Le chant de la machine est pourtant une oeuvre graphique et littéraire profonde et précise sur l’histoire et les racines de la musique « électronique ».

 

Art Spieglman avec son chef d’œuvre Maus, sur l’histoire de la Shoah et la vie de son père, avait popularisé ce format, avec un graphisme simple mais percutant, un texte découpé en chapitres, l’absence de couleurs, ainsi qu’un réel travail autour de la notion de mémoire ; il avait ainsi donné ses lettres de noblesse à un art jusque là peu reconnu, ce qui lui valu un prix Pulitzer en 1992.

Couverture de Maus

Couverture de Maus

 

C’est dans cette veine artistique et surtout graphique que David Blot, animateur chez Nova, et Mathias Cousin, graphiste, publient à partir de 2000 Le Chant de la Machine.
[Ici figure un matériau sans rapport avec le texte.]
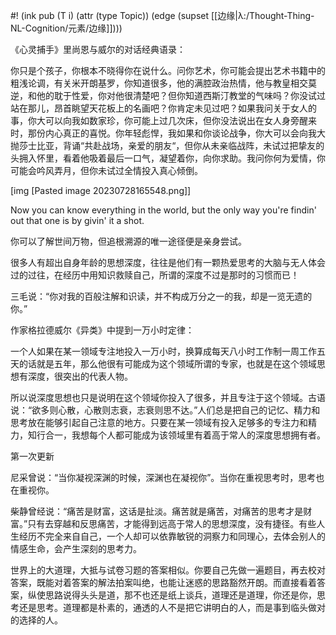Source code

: #! (ink pub (T i) (attr (type Topic)) (edge (supset [[边缘|λ:/Thought-Thing-NL-Cognition/元素/边缘]])))

《心灵捕手》里尚恩与威尔的对话经典语录：

你只是个孩子，你根本不晓得你在说什么。问你艺术，你可能会提出艺术书籍中的粗浅论调，有关米开朗基罗，你知道很多，他的满腔政治热情，他与教皇相交莫逆，和他的耽于性爱，你对他很清楚吧？但你知道西斯汀教堂的气味吗？你没试过站在那儿，昂首眺望天花板上的名画吧？你肯定未见过吧？如果我问关于女人的事，你大可以向我如数家珍，你可能上过几次床，但你没法说出在女人身旁醒来时，那份内心真正的喜悦。你年轻彪悍，我如果和你谈论战争，你大可以会向我大抛莎士比亚，背诵“共赴战场，亲爱的朋友“，但你从未亲临战阵，未试过把挚友的头拥入怀里，看着他吸着最后一口气，凝望着你，向你求助。我问你何为爱情，你可能会吟风弄月，但你未试过全情投入真心倾倒。

[img [Pasted image 20230728165548.png]]

Now you can know everything in the world, but the only way you're findin' out that one is by givin' it a shot.

你可以了解世间万物，但追根溯源的唯一途径便是亲身尝试。

很多人有超出自身年龄的思想深度，往往是他们有一颗热爱思考的大脑与无人体会过的过往，在经历中用知识救赎自己，所谓的深度不过是那时的习惯而已！

三毛说：“你对我的百般注解和识读，并不构成万分之一的我，却是一览无遗的你。”

作家格拉德威尔《异类》中提到一万小时定律：

一个人如果在某一领域专注地投入一万小时，换算成每天八小时工作制一周工作五天的话就是五年，那么他很有可能成为这个领域所谓的专家，也就是在这个领域思想有深度，很突出的代表人物。

所以说深度思想也只是说明在这个领域你投入了很多，并且专注于这个领域。古语说：“欲多则心散，心散则志衰，志衰则思不达。”人们总是把自己的记忆、精力和思考放在能够引起自己注意的地方。只要在某一领域有投入足够多的专注力和精力，知行合一，我想每个人都可能成为该领域里有着高于常人的深度思想拥有者。

第一次更新

尼采曾说：“当你凝视深渊的时候，深渊也在凝视你”。当你在重视思考时，思考也在重视你。

柴静曾经说：“痛苦是财富，这话是扯淡。痛苦就是痛苦，对痛苦的思考才是财富。”只有去穿越和反思痛苦，才能得到远高于常人的思想深度，没有捷径。有些人生经历不完全来自自己，一个人却可以依靠敏锐的洞察力和同理心，去体会别人的情感生命，会产生深刻的思考力。

世界上的大道理，大抵与试卷习题的答案相似。你要自己先做一遍题目，再去校对答案，既能对着答案的解法拍案叫绝，也能让迷惑的思路豁然开朗。而直接看着答案，纵使思路说得头头是道，那不也还是纸上谈兵，道理还是道理，你还是你，思考还是思考。道理都是朴素的，通透的人不是把它讲明白的人，而是事到临头做对的选择的人。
Extrait du Chant de la Machine

Extrait du Chant de la Machine

 

Le format graphique et narratif est extrêmement proche de celui adopté par Art Spieglman, même si le style évolue au gré des chapitres et que, parfois, de la couleur vient éclairer certains cadres.

 

Cette veine artistique exploitée par les deux auteurs convient parfaitement en raison du parallélisme fond – forme de cette BD. La bande dessinée comme la musique électronique est un art relativement moderne qui a connu un réel envol dans la seconde moitié du XXe siècle. Tous deux ciblent un public jeune, et souffrent d’être perçus comme des « sous arts ».

 

Comme dans Maus, Le chant de la machine cache sous une forme à priori simpliste, un contenu extrêmement dense et complexe.

Extrait de Maus

Extrait de Maus

 

On sent d’abord que les auteurs ont effectués un travail de recherche en profondeur. Chaque époque et influence se succèdent avec la description précise de ses origines, ses influences, ses artistes, et par le truchement de personnes ayant réellement vécu ces évènements. Il en résulte que chaque chapitre est truffé d’anecdotes qui retracent pas à pas l’émergence d’une sous-culture. On apprend ainsi que les premiers « sound-systems », un des éléments clés de la scène underground, sont nés en Jamaïque dans les années 1930/1940, et que le terme « house music » est un raccourci pour désigner la musique qui était jouée dans le club de Chicago appelé la « warehouse », où officiait Frankie Knuckles.

 

Extrait du Chant de la Machine

Extrait du Chant de la Machine

 

Le texte frise parfois l’excellence. Le vocabulaire adopté est précis et dépasse l’esprit burlesque souvent associé au format BD pour offrir à quelques reprises une analyse quasi-sociologique du phénomène étudié. Les auteurs décrivent ainsi la Disco et son arrivée en France comme la version sonore du « rêve américain », ce qui est assez juste :

 

« Partout on vit la disco comme une tranche du rêve américain à consommer »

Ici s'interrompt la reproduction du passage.